Sleep and Snacks
We all know, when our kids are very little, that maintaining naps and keeping a snack station in our diaper bag is critical to our kids' happiness. Every parent has struggled through the hours when a kid misses their nap "window" and woe be to the parent who doesn't have something to nibble on during a busy afternoon. When they are little, when they understand less of the world, it is easy to remember that keeping them rested, fed and exercised is the key to happiness.
These needs, for all humans, don't disappear as we get older. I know adults who get hangry when dinner is delayed and Moms who make the simplest of errors because they are sleep deprived. Exercise- going outside- has been proven to cure so many ailments. It makes sense, then, that our older children- late elementary age through high school- must also be mindful of their need for rest and food and activity.
Yet, with after-school activities, sports and social engagements, eating and resting often go onto the back burner. Kids grab candy to get themselves through the afternoon slump, or binge-eat Taco Bell at 4pm. To make matters worse, a lot of unhappy kids have trouble with sleeping- they either can't get to sleep in a timely manner or they wake up at all hours, sneaking into their parents' bed in the middle of the night. And, crazy schedules mean there is more time in a car going to and fro, than there is to go outside to play.

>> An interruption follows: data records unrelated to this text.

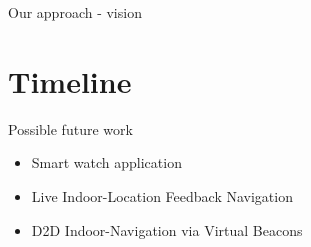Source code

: \documentclass[11pt]{beamer}
\begin{document}
\begin{frame}{Our approach - vision}

    \begin{center}
    \end{center}

\end{frame}

\section{Timeline}

\begin{frame}{Possible future work}

	\begin{itemize}
        \item Smart watch application
        \item Live Indoor-Location Feedback Navigation
        \item D2D Indoor-Navigation via Virtual Beacons
    \end{itemize}

\end{frame}
\end{document}
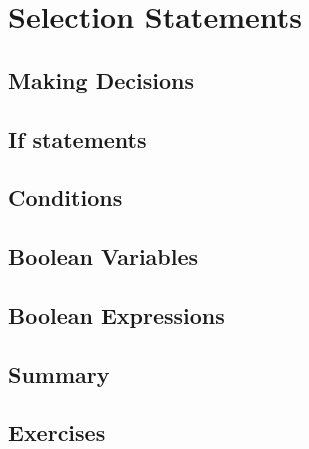 \chapter{Selection Statements}

\section{Making Decisions}



\section{If statements}



\section{Conditions}


\section{Boolean Variables}


\section{Boolean Expressions}

\section{Summary}


\section{Exercises}

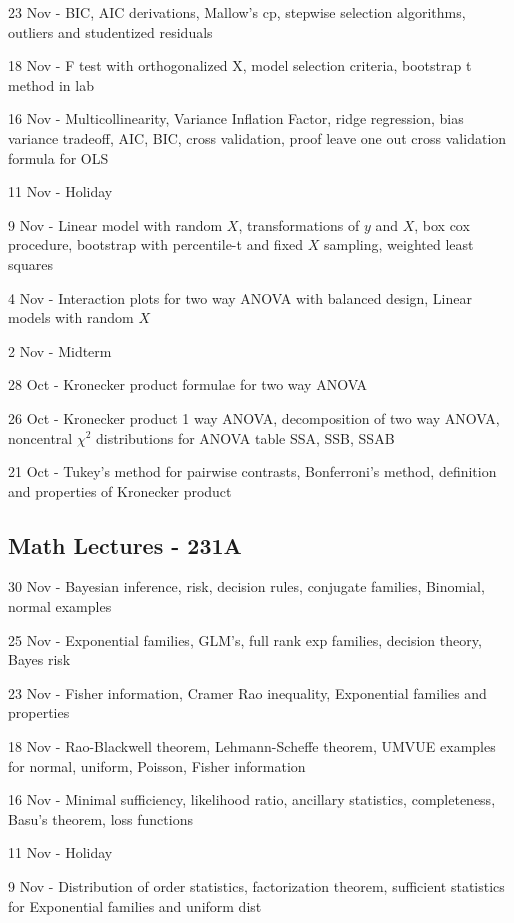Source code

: \documentclass[10pt, twocolumn]{article}
\begin{document}
23 Nov - BIC, AIC derivations, Mallow's cp, stepwise selection algorithms,
outliers and studentized residuals

18 Nov - F test with orthogonalized X, model selection criteria,
bootstrap t method in lab

16 Nov - Multicollinearity, Variance Inflation Factor,
ridge regression, bias variance tradeoff, AIC, BIC, cross validation, proof leave
one out cross validation formula for OLS 

11 Nov - Holiday

9 Nov - Linear model with random $X$, transformations of $y$ and $X$, box
cox procedure, bootstrap with percentile-t and fixed $X$ sampling, weighted
least squares

4 Nov - Interaction plots for two way ANOVA with balanced design, Linear
models with random $X$

2 Nov - Midterm

28 Oct - Kronecker product formulae for two way ANOVA

26 Oct - Kronecker product 1 way ANOVA, decomposition of two way ANOVA,
noncentral $\chi^2$ distributions for ANOVA table SSA, SSB, SSAB

21 Oct - Tukey's method for pairwise contrasts, Bonferroni's method,
definition and properties of Kronecker product

\newpage

\subsection*{Math Lectures - 231A}

30 Nov - Bayesian inference, risk, decision rules, conjugate families,
Binomial, normal examples

25 Nov - Exponential families, GLM's, full rank exp families, decision
theory, Bayes risk

23 Nov - Fisher information, Cramer Rao inequality, Exponential families
and properties

18 Nov - Rao-Blackwell theorem, Lehmann-Scheffe theorem, UMVUE examples for
normal, uniform, Poisson, Fisher information

16 Nov - Minimal sufficiency, likelihood ratio, ancillary statistics,
completeness, Basu's theorem, loss functions

11 Nov - Holiday

9 Nov - Distribution of order statistics, factorization theorem, sufficient
statistics for Exponential families and uniform dist
\end{document}

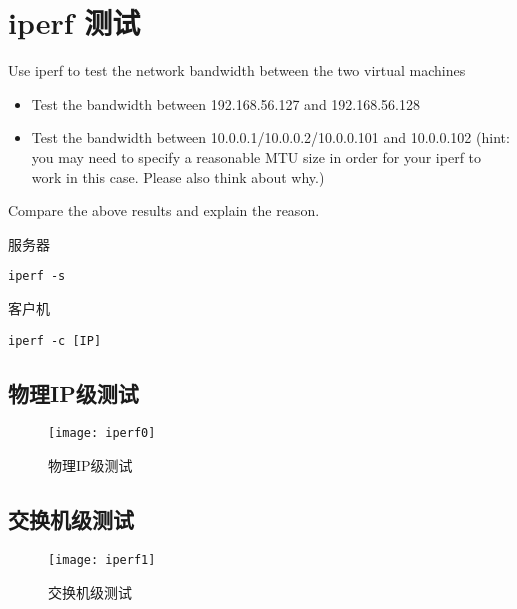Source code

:     \section{iperf 测试}
    Use iperf to test the network bandwidth between the two virtual machines 
    \begin{itemize}
        \item Test the bandwidth between 192.168.56.127 and 192.168.56.128
        \item Test the bandwidth between 10.0.0.1/10.0.0.2/10.0.0.101 and 10.0.0.102 (hint: you may need to specify a reasonable MTU size in order for your iperf to work in this case. Please also think about why.)
    \end{itemize}

    Compare the above results and explain the reason. 

    服务器
    \begin{lstlisting}[style=commandshell]
iperf -s\end{lstlisting}

    客户机
    \begin{lstlisting}[style=commandshell]
iperf -c [IP]\end{lstlisting}



    \subsection{物理IP级测试}

    \begin{figure}[H]
        \centering
        \texttt{[image: iperf0]}
        \caption{物理IP级测试}\label{fig:iperf0}
    \end{figure}

    \subsection{交换机级测试}

    \begin{figure}[H]
        \centering
        \texttt{[image: iperf1]}
        \caption{交换机级测试}\label{fig:iperf1}
    \end{figure}


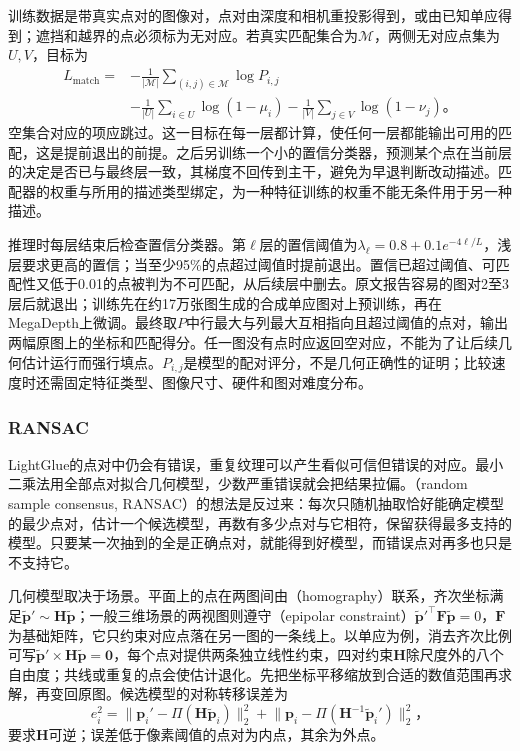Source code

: 训练数据是带真实点对的图像对，点对由深度和相机重投影得到，或由已知单应得到；遮挡和越界的点必须标为无对应。若真实匹配集合为$\mathcal M$，两侧无对应点集为$U,V$，目标为
\begin{equation}
 \begin{aligned}
 L_{\mathrm{match}}={}&-\frac1{|\mathcal M|}
 \sum_{(i,j)\in\mathcal M}\log P_{i,j}\\
 &-\frac1{|U|}\sum_{i\in U}\log(1-\mu_i)
 -\frac1{|V|}\sum_{j\in V}\log(1-\nu_j)\text{。}
 \end{aligned}
 \label{eq:vision-lightglue-training-process}
\end{equation}
空集合对应的项应跳过。这一目标在每一层都计算，使任何一层都能输出可用的匹配，这是提前退出的前提。之后另训练一个小的置信分类器，预测某个点在当前层的决定是否已与最终层一致，其梯度不回传到主干，避免为早退判断改动描述。匹配器的权重与所用的描述类型绑定，为一种特征训练的权重不能无条件用于另一种描述。

推理时每层结束后检查置信分类器。第$\ell$层的置信阈值为$\lambda_\ell=0.8+0.1e^{-4\ell/L}$，浅层要求更高的置信；当至少95\%的点超过阈值时提前退出。置信已超过阈值、可匹配性又低于0.01的点被判为不可匹配，从后续层中删去。原文报告容易的图对2至3层后就退出；训练先在约17万张图生成的合成单应图对上预训练，再在MegaDepth上微调。最终取$P$中行最大与列最大互相指向且超过阈值的点对，输出两幅原图上的坐标和匹配得分。任一图没有点时应返回空对应，不能为了让后续几何估计运行而强行填点。$P_{i,j}$是模型的配对评分，不是几何正确性的证明；比较速度时还需固定特征类型、图像尺寸、硬件和图对难度分布。

\subsubsection{RANSAC}
\label{sec:vision-recognition-ransac}

LightGlue的点对中仍会有错误，重复纹理可以产生看似可信但错误的对应。最小二乘法用全部点对拟合几何模型，少数严重错误就会把结果拉偏。（random sample consensus, RANSAC）的想法是反过来：每次只随机抽取恰好能确定模型的最少点对，估计一个候选模型，再数有多少点对与它相符，保留获得最多支持的模型。只要某一次抽到的全是正确点对，就能得到好模型，而错误点对再多也只是不支持它。

几何模型取决于场景。平面上的点在两图间由（homography）联系，齐次坐标满足$\tilde{\bm{p}}'\sim\bm{H}\tilde{\bm{p}}$；一般三维场景的两视图则遵守（epipolar constraint）$\tilde{\bm{p}}'^\top\bm{F}\tilde{\bm{p}}=0$，$\bm{F}$为基础矩阵，它只约束对应点落在另一图的一条线上。以单应为例，消去齐次比例可写$\tilde{\bm p}'\times\bm H\tilde{\bm p}=\bm0$，每个点对提供两条独立线性约束，四对约束$\bm H$除尺度外的八个自由度；共线或重复的点会使估计退化。先把坐标平移缩放到合适的数值范围再求解，再变回原图。候选模型的对称转移误差为
\[
 e_i^2=\lVert\bm p_i'-\Pi(\bm H\tilde{\bm p}_i)\rVert_2^2
       +\lVert\bm p_i-\Pi(\bm H^{-1}\tilde{\bm p}_i')\rVert_2^2\text{，}
\]
要求$\bm H$可逆；误差低于像素阈值的点对为内点，其余为外点。

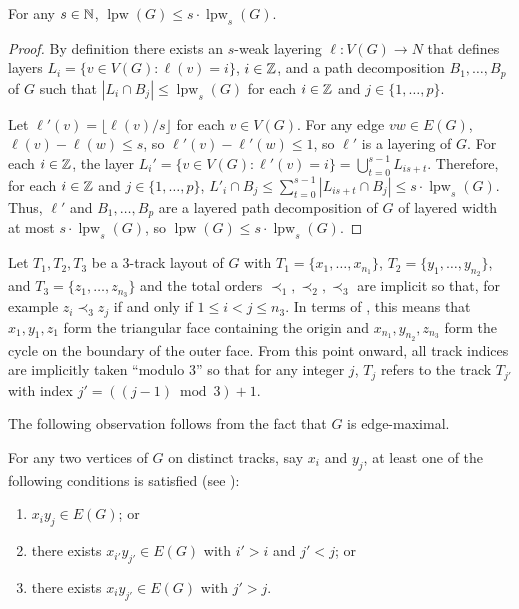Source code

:\documentclass{patmorin}
\DeclareMathOperator{\lpw}{lpw}
\begin{document}
\begin{lem}
  For any $s\in\mathbb{N}$, $\lpw(G) \le s\cdot\lpw_s(G)$.
\end{lem}

\begin{proof}
    By definition there exists an $s$-weak layering $\ell:V(G)\to N$ that defines layers $L_i=\{v\in V(G):\ell(v)=i\}$, $i\in\mathbb{Z}$, and a path decomposition $B_1,\ldots,B_p$ of $G$ such that $|L_i\cap B_j|\le \lpw_s(G)$ for each $i\in\mathbb{Z}$ and $j\in\{1,\ldots,p\}$.

    Let $\ell'(v)=\lfloor \ell(v)/s\rfloor$ for each $v\in V(G)$.  For any edge $vw\in E(G)$, $\ell(v)-\ell(w)\le s$, so $\ell'(v)-\ell'(w)\le 1$, so $\ell'$ is a layering of $G$.  For each $i\in\mathbb{Z}$, the layer $L_i'=\{v\in V(G):\ell'(v)=i\}=\bigcup_{t=0}^{s-1} L_{is+t}$.  Therefore, for each $i\in \mathbb{Z}$ and $j\in\{1,\ldots,p\}$, $L'_i\cap B_j\le\sum_{t=0}^{s-1} |L_{is+t}\cap B_j| \le s\cdot\lpw_s(G)$.  Thus, $\ell'$ and $B_1,\ldots,B_p$ are a layered path decomposition of $G$ of layered width at most $s\cdot\lpw_s(G)$, so $\lpw(G)\le s\cdot\lpw_s(G)$.
\end{proof}

Let $T_1,T_2,T_3$ be a 3-track layout of $G$ with
$T_1=\{x_1,\ldots,x_{n_1}\}$, $T_2=\{y_1,\ldots,y_{n_2}\}$, and
$T_3=\{z_1,\ldots,z_{n_3}\}$ and the total orders $\prec_1,\prec_2,\prec_3$
are implicit so that, for example $z_i\prec_3 z_j$ if and only if $1\le i<j\le n_3$.
In terms of , this means that $x_1,y_1,z_1$ form
the triangular face containing the origin and $x_{n_1},y_{n_2},z_{n_3}$
form the cycle on the boundary of the outer face.
From this point onward, all track indices are implicitly taken ``modulo 3''
so that for any integer $j$, $T_j$ refers to the track $T_{j'}$ with
index $j'=((j-1)\bmod 3)+1$.

The following observation follows from the fact that $G$ is edge-maximal.
\begin{obs}
  For any two vertices of $G$ on distinct tracks, say $x_i$ and $y_j$, at least
  one of the following conditions is satisfied (see ):
  \begin{enumerate}
    \item $x_{i}y_{j}\in E(G)$; or
    \item there exists $x_{i'}y_{j'} \in E(G)$ with $i'>i$ and $j'<j$; or
    \item there exists $x_{i}y_{j'}\in E(G)$ with $j'>j$.
  \end{enumerate}
\end{obs}
\end{document}
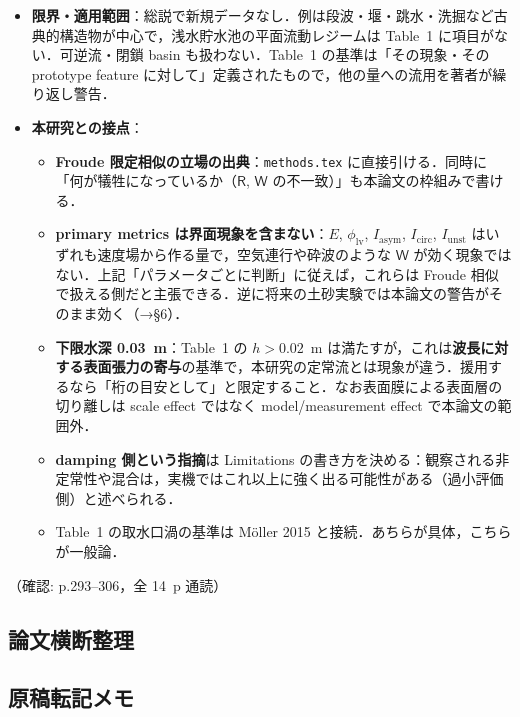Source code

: \documentclass[11pt]{jsarticle}
\begin{document}
\begin{itemize}
\begin{itemize}
    \item 移動床と distensible structure はスケール効果なしの模型化がとくに難しい，が主要結論の一つ．粒径をそのまま $\lambda$ で縮小すると $d_g < 0.22$~mm で付着力が効き，$d_{50} > 0.5$~mm が要るなどの制約．
  \end{itemize}
  \item \textbf{限界・適用範囲}：総説で新規データなし．例は段波・堰・跳水・洗掘など古典的構造物が中心で，浅水貯水池の平面流動レジームは Table~1 に項目がない．可逆流・閉鎖 basin も扱わない．Table~1 の基準は「その現象・その prototype feature に対して」定義されたもので，他の量への流用を著者が繰り返し警告．
  \item \textbf{本研究との接点}：
  \begin{itemize}
    \item \textbf{Froude 限定相似の立場の出典}：\texttt{methods.tex} に直接引ける．同時に「何が犠牲になっているか（$\mathsf{R}$, $\mathsf{W}$ の不一致）」も本論文の枠組みで書ける．
    \item \textbf{primary metrics は界面現象を含まない}：$E$, $\phi_\mathrm{lv}$, $I_\mathrm{asym}$, $I_\mathrm{circ}$, $I_\mathrm{unst}$ はいずれも速度場から作る量で，空気連行や砕波のような $\mathsf{W}$ が効く現象ではない．上記「パラメータごとに判断」に従えば，これらは Froude 相似で扱える側だと主張できる．逆に将来の土砂実験では本論文の警告がそのまま効く（→§6）．
    \item \textbf{下限水深 0.03~m}：Table~1 の $h > 0.02$~m は満たすが，これは\textbf{波長に対する表面張力の寄与}の基準で，本研究の定常流とは現象が違う．援用するなら「桁の目安として」と限定すること．なお表面膜による表面層の切り離しは scale effect ではなく model/measurement effect で本論文の範囲外．
    \item \textbf{damping 側という指摘}は Limitations の書き方を決める：観察される非定常性や混合は，実機ではこれ以上に強く出る可能性がある（過小評価側）と述べられる．
    \item Table~1 の取水口渦の基準は M\"oller 2015 と接続．あちらが具体，こちらが一般論．
  \end{itemize}
\end{itemize}
\noindent（確認: p.293--306，全 14~p 通読）

\subsection*{論文横断整理}

\subsection*{原稿転記メモ}
\end{document}
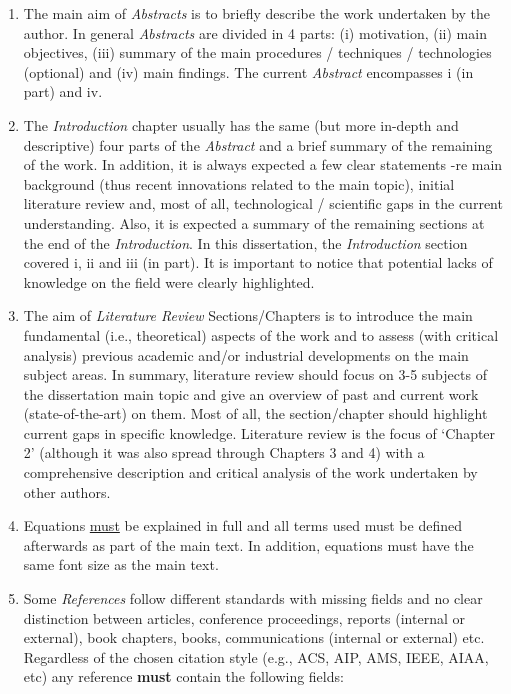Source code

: \documentclass[14pt,twoside]{report}
\begin{document}
\begin{enumerate}
\item The main aim of {\it Abstracts} is to briefly describe the work undertaken by the author. In general {\it Abstracts} are divided in 4 parts: (i) motivation, (ii) main objectives, (iii) summary of the main procedures / techniques / technologies (optional) and (iv) main findings. The current {\it Abstract} encompasses i (in part) and iv.
%
\item The {\it Introduction} chapter usually has the same (but more in-depth and descriptive) four parts of the {\it Abstract} and a brief summary of the remaining of the work. In addition, it is always expected a few clear statements -re main background (thus recent innovations related to the main topic), initial literature review and, most of all, technological / scientific gaps in the current understanding. Also, it is expected a summary of the remaining sections at the end of the {\it Introduction}. In this dissertation, the {\it Introduction} section covered i, ii and iii (in part). It is important to notice that potential lacks of knowledge on the field were clearly highlighted. 
%
\item The aim of {\it Literature Review} Sections/Chapters is to introduce the main fundamental (i.e., theoretical) aspects of the work and to assess (with critical analysis) previous academic and/or industrial developments on the main subject areas. In summary, literature review should focus on 3-5 subjects of the dissertation main topic and give an overview of past and current work (state-of-the-art) on them. Most of all, the section/chapter should highlight current gaps in specific knowledge. Literature review is the focus of `Chapter 2' (although it was also spread through Chapters 3 and 4) with a comprehensive description and critical analysis of the work undertaken by other authors. 
%
\item Equations \underline{must} be explained in full and all terms used must be defined afterwards as part of the main text. In addition, equations must have the same font size as the main text.
%
\item Some {\it References} follow different standards with missing fields and no clear distinction between articles, conference proceedings, reports (internal or external), book chapters, books, communications (internal or external) etc.  Regardless of the chosen citation style (e.g., ACS, AIP, AMS, IEEE, AIAA, etc) any reference {\bf must} contain the following fields: 
\begin{enumerate}

\end{enumerate}
\end{enumerate}
\end{document}
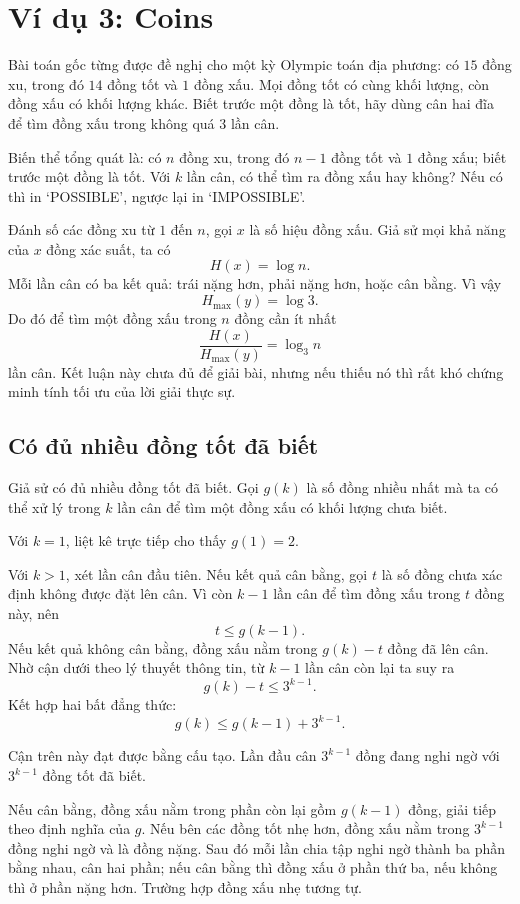 \documentclass[11pt]{article}
\begin{document}
\section{Ví dụ 3: Coins}

Bài toán gốc từng được đề nghị cho một kỳ Olympic toán địa phương: có \(15\)
đồng xu, trong đó \(14\) đồng tốt và \(1\) đồng xấu. Mọi đồng tốt có cùng khối
lượng, còn đồng xấu có khối lượng khác. Biết trước một đồng là tốt, hãy dùng
cân hai đĩa để tìm đồng xấu trong không quá \(3\) lần cân.

Biến thể tổng quát là: có \(n\) đồng xu, trong đó \(n-1\) đồng tốt và \(1\)
đồng xấu; biết trước một đồng là tốt. Với \(k\) lần cân, có thể tìm ra đồng
xấu hay không? Nếu có thì in `POSSIBLE', ngược lại in `IMPOSSIBLE'.

Đánh số các đồng xu từ \(1\) đến \(n\), gọi \(x\) là số hiệu đồng xấu. Giả sử
mọi khả năng của \(x\) đồng xác suất, ta có
\[
  H(x)=\log n.
\]
Mỗi lần cân có ba kết quả: trái nặng hơn, phải nặng hơn, hoặc cân bằng. Vì vậy
\[
  H_{\max}(y)=\log 3.
\]
Do đó để tìm một đồng xấu trong \(n\) đồng cần ít nhất
\[
  \frac{H(x)}{H_{\max}(y)}=\log_3 n
\]
lần cân. Kết luận này chưa đủ để giải bài, nhưng nếu thiếu nó thì rất khó
chứng minh tính tối ưu của lời giải thực sự.

\subsection{Có đủ nhiều đồng tốt đã biết}

Giả sử có đủ nhiều đồng tốt đã biết. Gọi \(g(k)\) là số đồng nhiều nhất mà ta
có thể xử lý trong \(k\) lần cân để tìm một đồng xấu có khối lượng chưa biết.

Với \(k=1\), liệt kê trực tiếp cho thấy \(g(1)=2\).

Với \(k>1\), xét lần cân đầu tiên. Nếu kết quả cân bằng, gọi \(t\) là số đồng
chưa xác định không được đặt lên cân. Vì còn \(k-1\) lần cân để tìm đồng xấu
trong \(t\) đồng này, nên
\[
  t\le g(k-1).
\]
Nếu kết quả không cân bằng, đồng xấu nằm trong \(g(k)-t\) đồng đã lên cân. Nhờ
cận dưới theo lý thuyết thông tin, từ \(k-1\) lần cân còn lại ta suy ra
\[
  g(k)-t\le 3^{k-1}.
\]
Kết hợp hai bất đẳng thức:
\[
  g(k)\le g(k-1)+3^{k-1}.
\]

Cận trên này đạt được bằng cấu tạo. Lần đầu cân \(3^{k-1}\) đồng đang nghi
ngờ với \(3^{k-1}\) đồng tốt đã biết.

Nếu cân bằng, đồng xấu nằm trong phần còn lại gồm \(g(k-1)\) đồng, giải tiếp
theo định nghĩa của \(g\). Nếu bên các đồng tốt nhẹ hơn, đồng xấu nằm trong
\(3^{k-1}\) đồng nghi ngờ và là đồng nặng. Sau đó mỗi lần chia tập nghi ngờ
thành ba phần bằng nhau, cân hai phần; nếu cân bằng thì đồng xấu ở phần thứ
ba, nếu không thì ở phần nặng hơn. Trường hợp đồng xấu nhẹ tương tự.
\end{document}
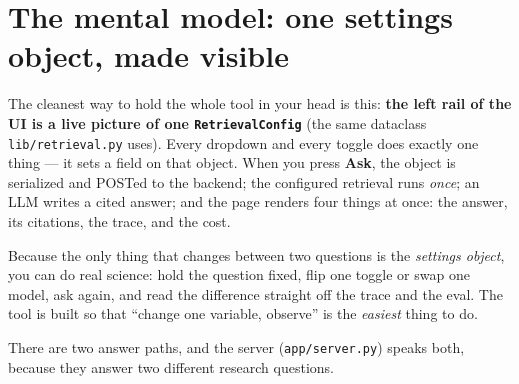\documentclass[11pt]{article}
\newcommand{\code}[1]{\texttt{#1}}
\begin{document}
\section{The mental model: one settings object, made visible}

The cleanest way to hold the whole tool in your head is this: \textbf{the left
rail of the UI is a live picture of one \code{RetrievalConfig}} (the same
dataclass \code{lib/retrieval.py} uses). Every dropdown and every toggle does
exactly one thing --- it sets a field on that object. When you press
\textbf{Ask}, the object is serialized and POSTed to the backend; the configured
retrieval runs \emph{once}; an LLM writes a cited answer; and the page renders
four things at once: the answer, its citations, the trace, and the cost.

\begin{ideabox}
Because the only thing that changes between two questions is the \emph{settings
object}, you can do real science: hold the question fixed, flip one toggle or
swap one model, ask again, and read the difference straight off the trace and
the eval. The tool is built so that ``change one variable, observe'' is the
\emph{easiest} thing to do.
\end{ideabox}

There are two answer paths, and the server (\code{app/server.py}) speaks both,
because they answer two different research questions.
\end{document}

Research has shown that lack of sleep and exercise, and poor nutrition, can have some of the same effects as ADHD, Depression and Anxiety. These factors cause irritability, distraction, lack of focus and a build-up of nervous energy. A body out-of-balance can send already-raging hormones haywire. As a therapist, I must rule-out all physiological causes of a child's distress before I can even consider a mental health issue. This means that we can't seriously evaluate a kid's social/emotional/behavioral health until we know that they are getting the right amount of sleep, food and exercise they need for the day.
Setting a strict household routine, that makes sure your big guy is getting good food and rest and exercise, is a critical first step that is often overlooked when we're trying to help an unhappy person.
Kids need a bedtime routine that is consistent and they need 9-12 hours of sleep. Their going-to-sleep routine needs to happen in a dark, quiet room with no screens to influence this process. If a child is having a hard time getting to sleep, sometimes white noise can help until their routine is solidified. You can also try aromatherapy (lavender) and meditation/mindfulness exercises.
Snacks need to be plentiful, but they must be the healthy kind; think fruits and veggies, as opposed to high-sugar or processed junk. Dinners need to be well-rounded with protein for satiety and veggies for gut health.
Getting outside, moving our body, is something every person needs. Even if it means 20 minutes walking the dog or a quick ride around the block on a bike, your kid needs sunshine and a chance to let go of the energy they stockpile while sitting in a controlled classroom all day.
Just like when our kids were little, when you are faced with a disgruntled older child, evaluate whether or not they need a snack, some rest or maybe some fresh air. Sometimes, a piece of fruit or a few minutes shooting hoops outside can make a world of difference.